:: EXERCISE OBJECTIVE ::
Would you please state how many lines in the entries contain the word "Bước"? Only the number should be given.

:: ENTRIES SUPPLIED ::
----------
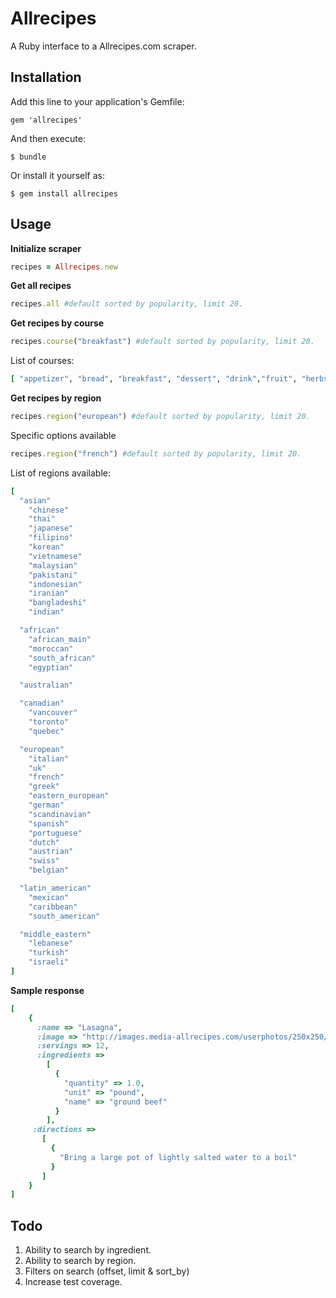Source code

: # Allrecipes

A Ruby interface to a Allrecipes.com scraper.

## Installation

Add this line to your application's Gemfile:

    gem 'allrecipes'

And then execute:

    $ bundle

Or install it yourself as:

    $ gem install allrecipes

## Usage

**Initialize scraper**
```ruby
recipes = Allrecipes.new
```

**Get all recipes**
```ruby
recipes.all #default sorted by popularity, limit 20.
```

**Get recipes by course**
```ruby
recipes.course("breakfast") #default sorted by popularity, limit 20.
```
List of courses: 
```ruby
[ "appetizer", "bread", "breakfast", "dessert", "drink","fruit", "herbs", "main", "salad", "soup", "meat", "pasta", "seafood", "wholegrains"]
```

**Get recipes by region**
```ruby
recipes.region("european") #default sorted by popularity, limit 20.
```

Specific options available
```ruby
recipes.region("french") #default sorted by popularity, limit 20.
```

List of regions available: 
```ruby
[
  "asian"
    "chinese" 
    "thai" 
    "japanese" 
    "filipino" 
    "korean" 
    "vietnamese" 
    "malaysian" 
    "pakistani" 
    "indonesian" 
    "iranian" 
    "bangladeshi" 
    "indian" 

  "african"
    "african_main"
    "moroccan"
    "south_african"
    "egyptian"

  "australian"

  "canadian"
    "vancouver" 
    "toronto" 
    "quebec" 

  "european"
    "italian"
    "uk"
    "french"
    "greek"
    "eastern_european"
    "german"
    "scandinavian"
    "spanish"
    "portuguese"
    "dutch"
    "austrian"
    "swiss"
    "belgian"

  "latin_american"
    "mexican" 
    "caribbean" 
    "south_american" 

  "middle_eastern"
    "lebanese" 
    "turkish" 
    "israeli" 
]
```

**Sample response**
```ruby
[
    {
      :name => "Lasagna",
      :image => "http://images.media-allrecipes.com/userphotos/250x250/00/03/24/32427.jpg",
      :servings => 12,
      :ingredients =>
        [
          {
            "quantity" => 1.0,
            "unit" => "pound", 
            "name" => "ground beef"
          }
        ],
     :directions => 
       [
         {
           "Bring a large pot of lightly salted water to a boil"
         }
       ]
    }
]
```

## Todo

1. Ability to search by ingredient.
2. Ability to search by region.
3. Filters on search (offset, limit & sort_by)
4. Increase test coverage.

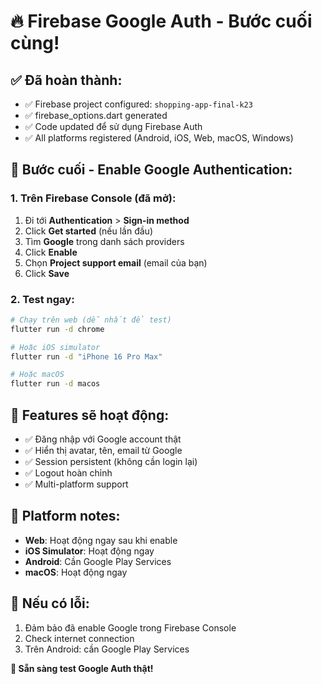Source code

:# 🔥 Firebase Google Auth - Bước cuối cùng!

## ✅ Đã hoàn thành:
- ✅ Firebase project configured: `shopping-app-final-k23`
- ✅ firebase_options.dart generated
- ✅ Code updated để sử dụng Firebase Auth
- ✅ All platforms registered (Android, iOS, Web, macOS, Windows)

## 🚀 Bước cuối - Enable Google Authentication:

### 1. Trên Firebase Console (đã mở):
1. Đi tới **Authentication** > **Sign-in method**
2. Click **Get started** (nếu lần đầu)
3. Tìm **Google** trong danh sách providers
4. Click **Enable**
5. Chọn **Project support email** (email của bạn)
6. Click **Save**

### 2. Test ngay:
```bash
# Chạy trên web (dễ nhất để test)
flutter run -d chrome

# Hoặc iOS simulator
flutter run -d "iPhone 16 Pro Max"

# Hoặc macOS
flutter run -d macos
```

## 🎯 Features sẽ hoạt động:
- ✅ Đăng nhập với Google account thật
- ✅ Hiển thị avatar, tên, email từ Google
- ✅ Session persistent (không cần login lại)
- ✅ Logout hoàn chỉnh
- ✅ Multi-platform support

## 📱 Platform notes:
- **Web**: Hoạt động ngay sau khi enable
- **iOS Simulator**: Hoạt động ngay  
- **Android**: Cần Google Play Services
- **macOS**: Hoạt động ngay

## 🔧 Nếu có lỗi:
1. Đảm bảo đã enable Google trong Firebase Console
2. Check internet connection
3. Trên Android: cần Google Play Services

**🎉 Sẵn sàng test Google Auth thật!**
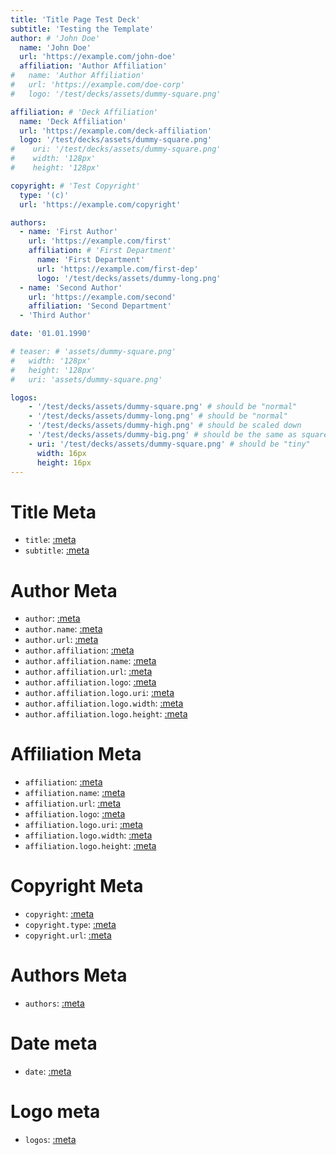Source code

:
 ```yaml
---
title: 'Title Page Test Deck'
subtitle: 'Testing the Template'
author: # 'John Doe'
  name: 'John Doe'
  url: 'https://example.com/john-doe'
  affiliation: 'Author Affiliation'
#   name: 'Author Affiliation'
#   url: 'https://example.com/doe-corp'
#   logo: '/test/decks/assets/dummy-square.png'

affiliation: # 'Deck Affiliation'
  name: 'Deck Affiliation'
  url: 'https://example.com/deck-affiliation'
  logo: '/test/decks/assets/dummy-square.png'
#    uri: '/test/decks/assets/dummy-square.png'
#    width: '128px'
#    height: '128px'

copyright: # 'Test Copyright'
  type: '(c)'
  url: 'https://example.com/copyright'

authors:
  - name: 'First Author'
    url: 'https://example.com/first'
    affiliation: # 'First Department'
      name: 'First Department'
      url: 'https://example.com/first-dep'
      logo: '/test/decks/assets/dummy-long.png'
  - name: 'Second Author'
    url: 'https://example.com/second'
    affiliation: 'Second Department'
  - 'Third Author'

date: '01.01.1990'

# teaser: # 'assets/dummy-square.png'
#   width: '128px'
#   height: '128px'
#   uri: 'assets/dummy-square.png'

logos:
    - '/test/decks/assets/dummy-square.png' # should be "normal"
    - '/test/decks/assets/dummy-long.png' # should be "normal"
    - '/test/decks/assets/dummy-high.png' # should be scaled down
    - '/test/decks/assets/dummy-big.png' # should be the same as square because it was scaled down
    - uri: '/test/decks/assets/dummy-square.png' # should be "tiny"
      width: 16px
      height: 16px
---
```


# Title Meta

- `title`: [:meta](title)
- `subtitle`: [:meta](subtitle)

# Author Meta

- `author`: [:meta](author)
- `author.name`: [:meta](author.name)
- `author.url`: [:meta](author.url)
- `author.affiliation`: [:meta](author.affiliation)
- `author.affiliation.name`: [:meta](author.affiliation.name)
- `author.affiliation.url`: [:meta](author.affiliation.url)
- `author.affiliation.logo`: [:meta](author.affiliation.logo)
- `author.affiliation.logo.uri`: [:meta](author.affiliation.logo.uri)
- `author.affiliation.logo.width`: [:meta](author.affiliation.logo.width)
- `author.affiliation.logo.height`: [:meta](author.affiliation.logo.height)

# Affiliation Meta

- `affiliation`: [:meta](affiliation)
- `affiliation.name`: [:meta](affiliation.name)
- `affiliation.url`: [:meta](affiliation.url)
- `affiliation.logo`: [:meta](affiliation.logo)
- `affiliation.logo.uri`: [:meta](affiliation.logo.uri)
- `affiliation.logo.width`: [:meta](affiliation.logo.width)
- `affiliation.logo.height`: [:meta](affiliation.logo.height)

# Copyright Meta

- `copyright`: [:meta](copyright)
- `copyright.type`: [:meta](copyright.type)
- `copyright.url`: [:meta](copyright.url)

# Authors Meta

- `authors`: [:meta](authors)

# Date meta

- `date`: [:meta](date)

# Logo meta

- `logos`: [:meta](logos)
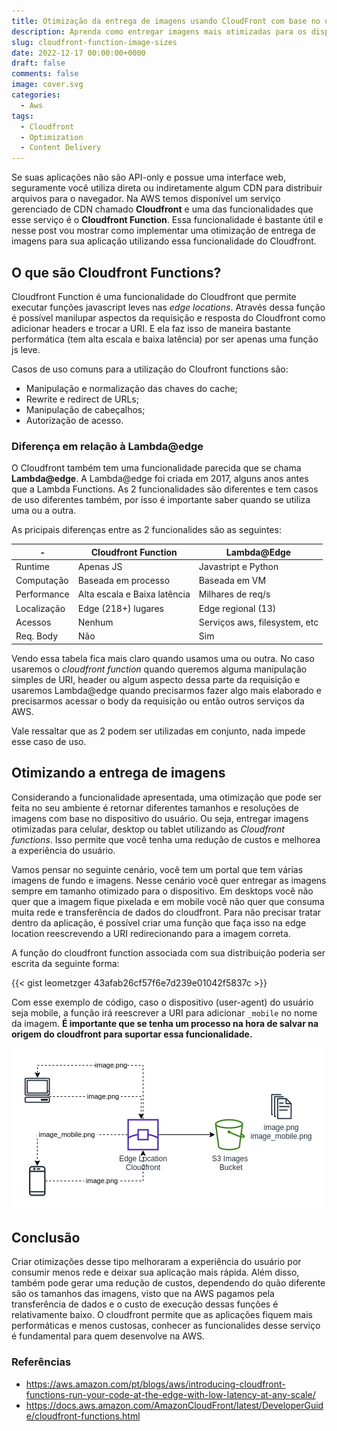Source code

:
```yaml
---
title: Otimização da entrega de imagens usando CloudFront com base no userAgent
description: Aprenda como entregar imagens mais otimizadas para os dispositivos do usuário utilizando CloudFront Functions
slug: cloudfront-function-image-sizes
date: 2022-12-17 00:00:00+0000
draft: false
comments: false
image: cover.svg
categories:
  - Aws
tags:
  - Cloudfront
  - Optimization
  - Content Delivery
---
```


Se suas aplicações não são API-only e possue uma interface web, seguramente você utiliza direta ou indiretamente algum CDN para distribuir arquivos para o navegador. Na AWS temos disponível um serviço gerenciado de CDN chamado **Cloudfront** e uma das funcionalidades que esse serviço é o **Cloudfront Function**. Essa funcionalidade é bastante útil e nesse post vou mostrar como implementar uma otimização de entrega de imagens para sua aplicação utilizando essa funcionalidade do Cloudfront.

## O que são Cloudfront Functions?

Cloudfront Function é uma funcionalidade do Cloudfront que permite executar funções javascript leves nas _edge locations_. Através dessa função é possível manilupar aspectos da requisição e resposta do Cloudfront como adicionar headers e trocar a URI. E ela faz isso de maneira bastante performática (tem alta escala e baixa latência) por ser apenas uma função js leve.

Casos de uso comuns para a utilização do Cloufront functions são:

- Manipulação e normalização das chaves do cache;
- Rewrite e redirect de URLs;
- Manipulação de cabeçalhos;
- Autorização de acesso.

### Diferença em relação à Lambda@edge

O Cloudfront também tem uma funcionalidade parecida que se chama **Lambda@edge**. A Lambda@edge foi criada em 2017, alguns anos antes que a Lambda Functions. As 2 funcionalidades são diferentes e tem casos de uso diferentes também, por isso é importante saber quando se utiliza uma ou a outra.

As pricipais diferenças entre as 2 funcionalides são as seguintes:

| -           | Cloudfront Function          | Lambda@Edge                   |
| ----------- | ---------------------------- | ----------------------------- |
| Runtime     | Apenas JS                    | Javastript e Python           |
| Computação  | Baseada em processo          | Baseada em VM                 |
| Performance | Alta escala e Baixa latência | Milhares de req/s             |
| Localização | Edge (218+) lugares          | Edge regional (13)            |
| Acessos     | Nenhum                       | Serviços aws, filesystem, etc |
| Req. Body   | Não                          | Sim                           |

Vendo essa tabela fica mais claro quando usamos uma ou outra. No caso usaremos o _cloudfront function_ quando queremos alguma manipulação simples de URI, header ou algum aspecto dessa parte da requisição e usaremos Lambda@edge quando precisarmos fazer algo mais elaborado e precisarmos acessar o body da requisição ou então outros serviços da AWS.

Vale ressaltar que as 2 podem ser utilizadas em conjunto, nada impede esse caso de uso.

## Otimizando a entrega de imagens

Considerando a funcionalidade apresentada, uma otimização que pode ser feita no seu ambiente é retornar diferentes tamanhos e resoluções de imagens com base no dispositivo do usuário. Ou seja, entregar imagens otimizadas para celular, desktop ou tablet utilizando as _Cloudfront functions_. Isso permite que você tenha uma redução de custos e melhorea a experiência do usuário.

Vamos pensar no seguinte cenário, você tem um portal que tem várias imagens de fundo e imagens. Nesse cenário você quer entregar as imagens sempre em tamanho otimizado para o dispositivo. Em desktops você não quer que a imagem fique pixelada e em mobile você não quer que consuma muita rede e transferência de dados do cloudfront. Para não precisar tratar dentro da aplicação, é possível criar uma função que faça isso na edge location reescrevendo a URI redirecionando para a imagem correta.

A função do cloudfront function associada com sua distribuição poderia ser escrita da seguinte forma:

{{< gist leometzger 43afab26cf57f6e7d239e01042f5837c >}}

Com esse exemplo de código, caso o dispositivo (user-agent) do usuário seja mobile, a função irá reescrever a URI para adicionar `_mobile` no nome da imagem. **É importante que se tenha um processo na hora de salvar na origem do cloudfront para suportar essa funcionalidade.**

![Comportamento utilizando a CF Function](example-function.png "Exemplo visual gerado")

## Conclusão

Criar otimizações desse tipo melhoraram a experiência do usuário por consumir menos rede e deixar sua aplicação mais rápida. Além disso, também pode gerar uma redução de custos, dependendo do quão diferente são os tamanhos das imagens, visto que na AWS pagamos pela transferência de dados e o custo de execução dessas funções é relativamente baixo. O cloudfront permite que as aplicações fiquem mais performáticas e menos custosas, conhecer as funcionalides desse serviço é fundamental para quem desenvolve na AWS.

### Referências

- https://aws.amazon.com/pt/blogs/aws/introducing-cloudfront-functions-run-your-code-at-the-edge-with-low-latency-at-any-scale/
- https://docs.aws.amazon.com/AmazonCloudFront/latest/DeveloperGuide/cloudfront-functions.html
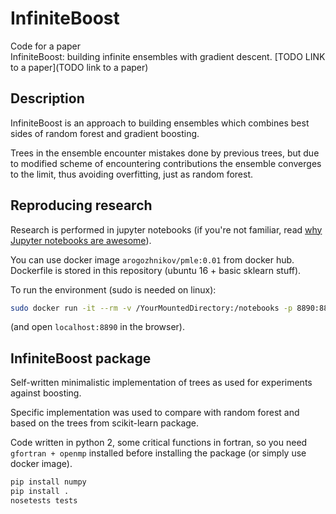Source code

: # InfiniteBoost

Code for a paper  <br />
InfiniteBoost: building infinite ensembles with gradient descent.
[TODO LINK to a paper](TODO link to a paper)

## Description

InfiniteBoost is an approach to building ensembles which combines best sides of random forest and gradient boosting. 

Trees in the ensemble encounter mistakes done by previous trees, but due to modified scheme of encountering contributions
the ensemble converges to the limit, thus avoiding overfitting, just as random forest.

## Reproducing research

Research is performed in jupyter notebooks 
(if you're not familiar, read [why Jupyter notebooks are awesome](http://arogozhnikov.github.io/2016/09/10/jupyter-features.html)).

You can use docker image `arogozhnikov/pmle:0.01` from docker hub. 
Dockerfile is stored in this repository (ubuntu 16 + basic sklearn stuff).

To run the environment (sudo is needed on linux):
```bash
sudo docker run -it --rm -v /YourMountedDirectory:/notebooks -p 8890:8890 arogozhnikov/pmle:0.01
```
(and open `localhost:8890` in the browser).


## InfiniteBoost package

Self-written minimalistic implementation of trees as used for experiments against boosting.

Specific implementation was used to compare with random forest and based on the trees from scikit-learn package. 

Code written in python 2, some critical functions in fortran, so you need `gfortran + openmp` installed 
before installing the package (or simply use docker image).

```bash
pip install numpy
pip install .
nosetests tests
```
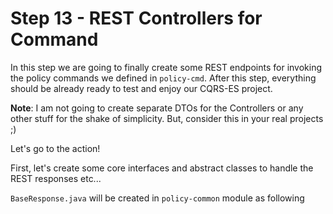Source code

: # Step 13 - REST Controllers for Command

In this step we are going to finally create some REST endpoints for invoking the policy commands we defined in `policy-cmd`.
After this step, everything should be already ready to test and enjoy our CQRS-ES project.

**Note**: I am not going to create separate DTOs for the Controllers or any other stuff for the shake of simplicity. But, consider this in your real projects ;)

Let's go to the action!

First, let's create some core interfaces and abstract classes to handle the REST responses etc...

`BaseResponse.java` will be created in `policy-common` module as following
```java

```




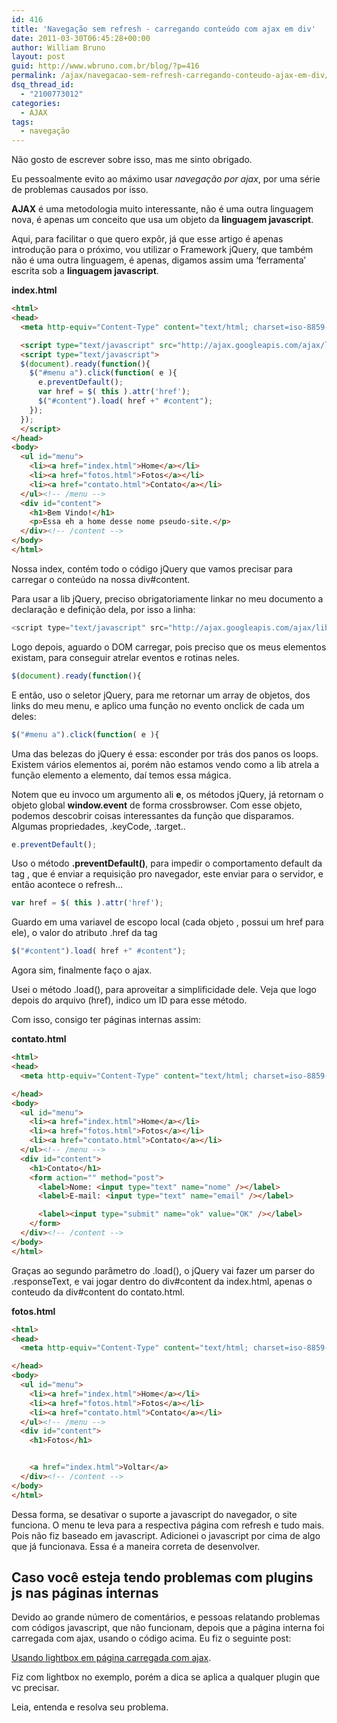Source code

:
 ```yaml
---
id: 416
title: 'Navegação sem refresh - carregando conteúdo com ajax em div'
date: 2011-03-30T06:45:28+00:00
author: William Bruno
layout: post
guid: http://www.wbruno.com.br/blog/?p=416
permalink: /ajax/navegacao-sem-refresh-carregando-conteudo-ajax-em-div/
dsq_thread_id:
  - "2100773012"
categories:
  - AJAX
tags:
  - navegação
---
```

Não gosto de escrever sobre isso, mas me sinto obrigado.

Eu pessoalmente evito ao máximo usar _navegação por ajax_, por uma série de problemas causados por isso.

**AJAX** é uma metodologia muito interessante, não é uma outra linguagem nova, é apenas um conceito que usa um objeto da **linguagem javascript**.

<!--more-->



Aqui, para facilitar o que quero expôr, já que esse artigo é apenas introdução para o próximo, vou utilizar o Framework jQuery, que também não é uma outra linguagem, é apenas, digamos assim uma &#8216;ferramenta&#8217; escrita sob a **linguagem javascript**.

**index.html**

``` html
<html>
<head>
  <meta http-equiv="Content-Type" content="text/html; charset=iso-8859-1" />

  <script type="text/javascript" src="http://ajax.googleapis.com/ajax/libs/jquery/1.5.1/jquery.min.js"></script>
  <script type="text/javascript">
  $(document).ready(function(){
    $("#menu a").click(function( e ){
      e.preventDefault();
      var href = $( this ).attr('href');
      $("#content").load( href +" #content");
    });
  });
  </script>
</head>
<body>
  <ul id="menu">
    <li><a href="index.html">Home</a></li>
    <li><a href="fotos.html">Fotos</a></li>
    <li><a href="contato.html">Contato</a></li>
  </ul><!-- /menu -->
  <div id="content">
    <h1>Bem Vindo!</h1>
    <p>Essa eh a home desse nome pseudo-site.</p>
  </div><!-- /content -->
</body>
</html>
```

Nossa index, contém todo o código jQuery que vamos precisar para carregar o conteúdo na nossa div#content.

Para usar a lib jQuery, preciso obrigatoriamente linkar no meu documento a declaração e definição dela, por isso a linha:

``` js
<script type="text/javascript" src="http://ajax.googleapis.com/ajax/libs/jquery/1.5.1/jquery.min.js"></script>
```
Logo depois, aguardo o DOM carregar, pois preciso que os meus elementos existam, para conseguir atrelar eventos e rotinas neles.

``` js
$(document).ready(function(){
```

E então, uso o seletor jQuery, para me retornar um array de objetos, dos links do meu menu, e aplico uma função no evento onclick de cada um deles:

``` js
$("#menu a").click(function( e ){
```

Uma das belezas do jQuery é essa: esconder por trás dos panos os loops. Existem vários elementos ai, porém não estamos vendo como a lib atrela a função elemento a elemento, daí temos essa mágica.

Notem que eu invoco um argumento ali **e**, os métodos jQuery, já retornam o objeto global **window.event** de forma crossbrowser. Com esse objeto, podemos descobrir coisas interessantes da função que disparamos. Algumas propriedades, .keyCode, .target..

``` js
e.preventDefault();
```

Uso o método **.preventDefault()**, para impedir o comportamento default da tag <a>, que é enviar a requisição pro navegador, este enviar para o servidor, e então acontece o refresh&#8230;

``` js
var href = $( this ).attr('href');
```

Guardo em uma variavel de escopo local (cada objeto <a>, possui um href para ele), o valor do atributo .href da tag <a>

``` js
$("#content").load( href +" #content");
```

Agora sim, finalmente faço o ajax.

Usei o método .load(), para aproveitar a simplificidade dele. Veja que logo depois do arquivo (href), indico um ID para esse método.

Com isso, consigo ter páginas internas assim:

**contato.html**

``` html
<html>
<head>
  <meta http-equiv="Content-Type" content="text/html; charset=iso-8859-1" />

</head>
<body>
  <ul id="menu">
    <li><a href="index.html">Home</a></li>
    <li><a href="fotos.html">Fotos</a></li>
    <li><a href="contato.html">Contato</a></li>
  </ul><!-- /menu -->
  <div id="content">
    <h1>Contato</h1>
    <form action="" method="post">
      <label>Nome: <input type="text" name="nome" /></label>
      <label>E-mail: <input type="text" name="email" /></label>

      <label><input type="submit" name="ok" value="OK" /></label>
    </form>
  </div><!-- /content -->
</body>
</html>
```

Graças ao segundo parâmetro do .load(), o jQuery vai fazer um parser do .responseText, e vai jogar dentro do div#content da index.html, apenas o conteudo da div#content do contato.html.

**fotos.html**

``` html
<html>
<head>
  <meta http-equiv="Content-Type" content="text/html; charset=iso-8859-1" />

</head>
<body>
  <ul id="menu">
    <li><a href="index.html">Home</a></li>
    <li><a href="fotos.html">Fotos</a></li>
    <li><a href="contato.html">Contato</a></li>
  </ul><!-- /menu -->
  <div id="content">
    <h1>Fotos</h1>


    <a href="index.html">Voltar</a>
  </div><!-- /content -->
</body>
</html>
```

Dessa forma, se desativar o suporte a javascript do navegador, o site funciona. O menu te leva para a respectiva página com refresh e tudo mais. Pois não fiz baseado em javascript. Adicionei o javascript por cima de algo que já funcionava. Essa é a maneira correta de desenvolver.

## Caso você esteja tendo problemas com plugins js nas páginas internas

Devido ao grande número de comentários, e pessoas relatando problemas com códigos javascript, que não funcionam, depois que a página interna foi carregada com ajax, usando o código acima. Eu fiz o seguinte post:

[Usando lightbox em página carregada com ajax](https://wbruno.com.br/ajax/usando-lightbox-em-pagina-carregada-ajax/).

Fiz com lightbox no exemplo, porém a dica se aplica a qualquer plugin que vc precisar.

Leia, entenda e resolva seu problema.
----------
:: RESULT FOR THIS TASK ::
2